OKAY. i get it. its actually geez lousie according to urbandictionary.com. and other people. but thats how i say it. so sue me. dont be mad. also, i bought chocolate covered peanut butter filled pretzals at trader joes today. so dont be mad again. ok lets get serious. haha. i promise i can be serious sometimes. sometimes. its exciting to know you have been working towards thinking a certain way- and its effecting your actions and getting you to a place where you know its making a difference. i want to worry right now. i dont know what to say or if i am supposed to say anything. until i recognize worrying is only going to hurt myself. i can pretend i know better, or pretend i have some situation "figured out" (what a joke) or whatever. but in reality. not much belongs to me. except this moment. and maybe a little more. wait. i dont know. i think im making shit up. but DEF this moment is ours. and what a gift it is. it belongs to us. and it doesnt make us decide whats next. only asks that we believe in it now. and live in it now. but of course with its beauty comes the temptation to look far beyond it. to look to a place where we think we know better. but thats all the stuff we make up in our head. its the stuff that drives us crazy. SO CRAZY. right?! omg you guys. and im trying hard not to drive myself crazy. and take it all as it comes. and not believe in harsh false truths because they are exactly what they advertise themselves to be.

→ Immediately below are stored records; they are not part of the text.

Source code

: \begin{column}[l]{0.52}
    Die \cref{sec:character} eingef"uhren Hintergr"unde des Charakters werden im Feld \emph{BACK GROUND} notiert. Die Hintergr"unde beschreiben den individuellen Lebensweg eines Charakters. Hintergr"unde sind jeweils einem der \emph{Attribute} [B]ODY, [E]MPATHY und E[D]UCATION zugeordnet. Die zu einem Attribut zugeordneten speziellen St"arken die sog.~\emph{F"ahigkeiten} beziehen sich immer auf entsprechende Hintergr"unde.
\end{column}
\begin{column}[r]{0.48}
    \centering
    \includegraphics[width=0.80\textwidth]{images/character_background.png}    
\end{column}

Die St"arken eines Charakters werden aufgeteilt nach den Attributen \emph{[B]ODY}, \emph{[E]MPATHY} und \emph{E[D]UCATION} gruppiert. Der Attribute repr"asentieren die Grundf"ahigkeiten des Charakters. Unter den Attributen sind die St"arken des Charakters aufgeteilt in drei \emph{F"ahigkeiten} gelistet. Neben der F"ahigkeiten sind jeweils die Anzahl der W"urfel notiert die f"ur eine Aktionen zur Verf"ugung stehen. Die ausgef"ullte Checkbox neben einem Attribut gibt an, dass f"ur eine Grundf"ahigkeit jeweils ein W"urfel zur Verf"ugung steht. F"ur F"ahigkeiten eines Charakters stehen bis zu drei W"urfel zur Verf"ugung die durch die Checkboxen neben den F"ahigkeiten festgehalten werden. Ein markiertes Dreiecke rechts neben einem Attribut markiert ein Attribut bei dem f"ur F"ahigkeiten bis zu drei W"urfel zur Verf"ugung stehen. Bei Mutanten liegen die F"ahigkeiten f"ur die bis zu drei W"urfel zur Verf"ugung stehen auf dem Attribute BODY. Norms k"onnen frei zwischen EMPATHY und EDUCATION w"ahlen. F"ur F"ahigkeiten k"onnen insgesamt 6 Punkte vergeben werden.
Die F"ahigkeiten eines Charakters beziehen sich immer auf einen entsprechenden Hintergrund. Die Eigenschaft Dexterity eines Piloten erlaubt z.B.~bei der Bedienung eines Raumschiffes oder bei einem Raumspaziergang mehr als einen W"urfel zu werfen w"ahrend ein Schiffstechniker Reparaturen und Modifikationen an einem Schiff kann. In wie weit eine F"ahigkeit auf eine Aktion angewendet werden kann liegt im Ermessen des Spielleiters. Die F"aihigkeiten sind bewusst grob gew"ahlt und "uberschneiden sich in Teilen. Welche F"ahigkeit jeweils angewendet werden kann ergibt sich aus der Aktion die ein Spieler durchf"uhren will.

in the end we are all just people.
just beings.
who are trying to figure all this out.
and live. and love.
we have all hurt. we have all wished. and believed in things.
and wanted.
and we have all tried to figure it all out.
and we have all failed.
only to learn how we can pick ourselves back up.
and love harder.
and fail harder.
and be ok with that.
i cant wish anything but good upon you all. whoever you are. whatever you have done. whatever you may take. whatever you may want. whatever you may be. how can we control so much. isnt it pretty amazing to be in control of ourselves but be absolutely uncontrollable at the same time?? its so human. and truthful. one day i wont have to feel apologetic for some of my feelings. they are all justified because they are true. and here. and now. and i always want the best for people. i mean well. so im not sure why i feel like some of my feelings are wrong. but i see a change. i see myself understanding that they are what they are. and i shouldnt have to apologize for that. and i think everyone around me knows that. so its just a battle with myself. again. we kill ourselves! its hilarious! and amazing! and crazy. geez the wheez. dont be mad.